Sam read a fantastic book last term called Mercury’s Child by Warwick Dyer. It is more for parenting than teaching. But he feels he got a lot out of it to use in the classroom. He has put a poem together and shares his views on how this book has made an impact for him.
WHY DID YOU DO THAT? Did you need to throw that pen?
Did you get shouted out by Mummy? Do you want to start again?
WHY DID YOU DO THAT? Trip your friend up in the hall
Is there any answer you can give me to make me understand at all?
WHY DID YOU DO THAT? Shout out such a naughty word?
Is that the only way you think your small voice can be heard?
WHY DID YOU DO THAT? Shrug your shoulders every day
Do you ever listen to a single word I say?
WHY DID YOU DO THAT? Throw your rubber at her face?
When you sit there quietly do you think you’re out the race?
Why do I always ask you: “WHY DID YOU DO THAT?”

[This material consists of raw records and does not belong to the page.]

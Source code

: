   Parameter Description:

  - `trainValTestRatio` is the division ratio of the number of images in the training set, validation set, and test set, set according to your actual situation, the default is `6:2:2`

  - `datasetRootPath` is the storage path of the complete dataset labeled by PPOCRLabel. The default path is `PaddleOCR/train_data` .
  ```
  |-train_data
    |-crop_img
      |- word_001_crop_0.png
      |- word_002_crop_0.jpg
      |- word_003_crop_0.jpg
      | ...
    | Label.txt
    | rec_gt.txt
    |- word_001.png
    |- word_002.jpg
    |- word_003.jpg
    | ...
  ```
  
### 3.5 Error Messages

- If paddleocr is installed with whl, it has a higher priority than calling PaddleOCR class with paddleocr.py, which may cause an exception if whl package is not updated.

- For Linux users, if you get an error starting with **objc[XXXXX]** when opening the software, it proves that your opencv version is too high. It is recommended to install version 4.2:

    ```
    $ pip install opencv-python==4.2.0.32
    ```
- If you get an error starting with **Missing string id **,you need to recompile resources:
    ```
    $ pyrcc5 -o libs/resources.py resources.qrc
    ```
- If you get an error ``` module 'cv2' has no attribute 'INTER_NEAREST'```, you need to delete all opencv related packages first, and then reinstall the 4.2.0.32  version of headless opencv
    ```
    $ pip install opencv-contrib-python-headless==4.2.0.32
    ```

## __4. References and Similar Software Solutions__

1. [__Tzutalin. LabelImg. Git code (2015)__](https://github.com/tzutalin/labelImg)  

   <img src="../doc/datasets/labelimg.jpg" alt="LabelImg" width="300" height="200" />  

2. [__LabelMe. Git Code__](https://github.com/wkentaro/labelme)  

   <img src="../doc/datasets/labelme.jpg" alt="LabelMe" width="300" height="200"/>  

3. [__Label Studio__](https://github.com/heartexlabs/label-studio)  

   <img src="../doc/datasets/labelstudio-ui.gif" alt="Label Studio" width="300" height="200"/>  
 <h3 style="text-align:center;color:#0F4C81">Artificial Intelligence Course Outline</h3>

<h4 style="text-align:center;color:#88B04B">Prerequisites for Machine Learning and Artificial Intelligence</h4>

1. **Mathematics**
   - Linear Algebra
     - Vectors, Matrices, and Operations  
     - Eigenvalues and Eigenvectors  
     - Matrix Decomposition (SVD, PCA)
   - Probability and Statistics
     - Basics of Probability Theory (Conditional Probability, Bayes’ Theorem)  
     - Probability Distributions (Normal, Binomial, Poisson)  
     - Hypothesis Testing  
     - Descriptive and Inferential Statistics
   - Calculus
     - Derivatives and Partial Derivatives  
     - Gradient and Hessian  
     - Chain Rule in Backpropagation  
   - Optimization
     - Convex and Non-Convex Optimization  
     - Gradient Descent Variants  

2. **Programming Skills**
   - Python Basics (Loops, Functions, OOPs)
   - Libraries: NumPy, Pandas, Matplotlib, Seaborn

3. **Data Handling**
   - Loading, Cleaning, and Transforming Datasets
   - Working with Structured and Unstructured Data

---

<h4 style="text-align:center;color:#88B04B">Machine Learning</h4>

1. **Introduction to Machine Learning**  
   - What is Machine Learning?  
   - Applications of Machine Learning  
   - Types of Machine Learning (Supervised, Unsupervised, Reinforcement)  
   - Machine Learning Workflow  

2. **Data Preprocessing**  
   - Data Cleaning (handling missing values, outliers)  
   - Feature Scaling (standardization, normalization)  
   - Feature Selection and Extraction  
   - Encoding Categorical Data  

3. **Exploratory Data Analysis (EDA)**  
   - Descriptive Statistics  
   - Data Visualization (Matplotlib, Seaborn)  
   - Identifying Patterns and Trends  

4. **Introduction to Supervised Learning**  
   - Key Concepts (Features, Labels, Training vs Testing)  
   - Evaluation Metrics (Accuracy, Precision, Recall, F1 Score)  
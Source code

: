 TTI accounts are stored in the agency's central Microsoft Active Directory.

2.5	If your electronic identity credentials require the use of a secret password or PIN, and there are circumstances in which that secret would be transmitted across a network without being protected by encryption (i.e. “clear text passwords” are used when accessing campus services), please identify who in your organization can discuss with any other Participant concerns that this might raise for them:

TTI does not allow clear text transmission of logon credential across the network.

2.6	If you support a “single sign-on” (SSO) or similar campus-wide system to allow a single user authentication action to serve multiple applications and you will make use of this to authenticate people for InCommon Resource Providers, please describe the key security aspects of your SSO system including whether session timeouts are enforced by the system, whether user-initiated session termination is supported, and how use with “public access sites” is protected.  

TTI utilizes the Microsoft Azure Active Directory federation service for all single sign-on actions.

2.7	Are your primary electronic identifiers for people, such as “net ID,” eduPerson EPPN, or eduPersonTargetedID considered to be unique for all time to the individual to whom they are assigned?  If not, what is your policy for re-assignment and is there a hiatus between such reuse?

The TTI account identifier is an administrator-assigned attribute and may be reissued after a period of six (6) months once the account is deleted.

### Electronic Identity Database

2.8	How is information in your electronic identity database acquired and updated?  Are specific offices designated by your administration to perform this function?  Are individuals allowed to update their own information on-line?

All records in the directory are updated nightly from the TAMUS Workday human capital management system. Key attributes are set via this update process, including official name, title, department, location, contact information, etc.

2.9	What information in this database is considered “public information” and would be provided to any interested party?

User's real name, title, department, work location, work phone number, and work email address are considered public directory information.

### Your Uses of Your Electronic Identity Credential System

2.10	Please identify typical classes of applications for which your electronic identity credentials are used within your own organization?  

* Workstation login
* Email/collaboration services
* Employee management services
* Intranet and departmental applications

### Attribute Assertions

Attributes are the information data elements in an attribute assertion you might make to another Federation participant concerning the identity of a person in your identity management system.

Is there any reason I’ll accept when you give an answer back?
What can I do better, to help you grow up well?
When you do something perfect, do I forget to tell?
Do I only seem to notice when you do something bad?
If I only talk to tell you off that must be really sad.
What can I do to help you? Seems a nicer thing to ask
Maybe if I think like that I’ll help you with each task.
Are you finding this work tricky? Are you having a bad day?
It makes me sad when you’re naughty. Might be a better thing to say
It really made me think about why children behave badly sometimes. But more how I react to them and stupid questions I ask them. WHY DID YOU DO THAT being the usual one. What am I expecting them to say? The book showed me that a lot of the time children do bad things because that’s the quickest way to get attention.
I have underestimated how clever some children I work with are. They entice me into long conversations with them. I’m desperate for them to agree with me and dramatically turn into a perfect child thanks to my inspirational reasoning and predictions for the future. Unfortunately I am still waiting for a child to transform instantly who turns round and says something like:
"Oh my goodness! You are totally right. If I don’t concentrate on everything you and my teacher say and try really hard in all the lessons (including the ones I absolutely hate or find too difficult) and behave brilliantly, I can see that in ten years time I might not get into a University or be shortlisted for the job I want. I am so sorry for not listening to you better. Now I will manage my distractions perfectly and never cause you any trouble ever again."
According to the book the frustrating truth is that children are much better at listening to consequences than words. They thrive on attention and if they don’t get it for good behaviour we shouldn’t be surprised when they choose bad behaviour. The conversation they get about the bad behaviour is better than no conversation at all. If everyone ignores the ten minutes they’ve sat quietly for without disrupting people they might feel the good behaviour isn’t getting them anywhere.
Mecury’s Child really made me think differently. It showed me that children not wanting to do their work is ok. I don’t need them to do the work smiling and rejoicing about their education. I just need them to do the work. So instead of spending minutes attempting to persuade them to enjoy doing it, the conversation now goes like this:
Johnny you need to start your maths page.
I don’t want to.
That’s ok. You don’t have to want to do it. But you do need to do it
Trying to persuade Johnny to want to do his work is a complete waste of time. The theory is to just explain the consequence if he doesn’t and then he can decide whether to do the work or not. If he ends up doing it at lunch time he’ll probably make a different decision next lesson!
The book explains it all brilliantly and it is quite a short book. So I recommend anyone who has anything to do with children to find a copy and read it ASAP.